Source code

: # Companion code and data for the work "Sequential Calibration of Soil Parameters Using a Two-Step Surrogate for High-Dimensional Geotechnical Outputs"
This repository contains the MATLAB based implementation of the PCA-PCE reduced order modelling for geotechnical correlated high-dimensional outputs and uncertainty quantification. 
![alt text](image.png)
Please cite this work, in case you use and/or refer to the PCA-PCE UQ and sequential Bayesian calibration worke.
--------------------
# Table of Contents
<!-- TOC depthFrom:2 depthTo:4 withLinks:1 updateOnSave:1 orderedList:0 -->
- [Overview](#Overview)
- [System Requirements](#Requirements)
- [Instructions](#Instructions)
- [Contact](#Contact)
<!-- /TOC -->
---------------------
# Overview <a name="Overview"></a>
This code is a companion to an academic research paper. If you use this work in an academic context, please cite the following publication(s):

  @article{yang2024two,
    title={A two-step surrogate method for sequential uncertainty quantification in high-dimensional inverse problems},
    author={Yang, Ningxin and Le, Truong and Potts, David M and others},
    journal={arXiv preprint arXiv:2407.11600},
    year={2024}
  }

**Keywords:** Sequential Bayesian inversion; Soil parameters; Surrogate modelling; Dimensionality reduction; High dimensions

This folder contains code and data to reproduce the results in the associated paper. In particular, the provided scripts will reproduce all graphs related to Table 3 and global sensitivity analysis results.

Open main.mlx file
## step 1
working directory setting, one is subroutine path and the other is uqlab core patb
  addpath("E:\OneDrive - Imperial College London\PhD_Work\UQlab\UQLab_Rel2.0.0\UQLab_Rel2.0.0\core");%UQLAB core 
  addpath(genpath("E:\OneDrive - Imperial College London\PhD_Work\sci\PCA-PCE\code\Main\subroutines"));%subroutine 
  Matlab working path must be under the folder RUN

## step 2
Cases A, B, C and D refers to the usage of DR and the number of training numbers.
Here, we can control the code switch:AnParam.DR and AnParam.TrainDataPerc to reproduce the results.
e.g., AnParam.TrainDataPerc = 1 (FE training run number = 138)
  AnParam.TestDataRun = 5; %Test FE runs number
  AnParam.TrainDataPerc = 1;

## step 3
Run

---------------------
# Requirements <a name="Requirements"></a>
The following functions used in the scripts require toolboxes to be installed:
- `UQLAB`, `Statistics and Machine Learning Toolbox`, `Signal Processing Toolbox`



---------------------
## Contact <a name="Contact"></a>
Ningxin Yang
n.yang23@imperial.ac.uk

Task goal
All that is wanted is the lines from the one containing "AnParam.TestDataRun = 5;" through the last line of the records, restated word for word.

Output for this exercise
  AnParam.TestDataRun = 5; %Test FE runs number
  AnParam.TrainDataPerc = 1;

## step 3
Run

---------------------
# Requirements <a name="Requirements"></a>
The following functions used in the scripts require toolboxes to be installed:
- `UQLAB`, `Statistics and Machine Learning Toolbox`, `Signal Processing Toolbox`



---------------------
## Contact <a name="Contact"></a>
Ningxin Yang
n.yang23@imperial.ac.uk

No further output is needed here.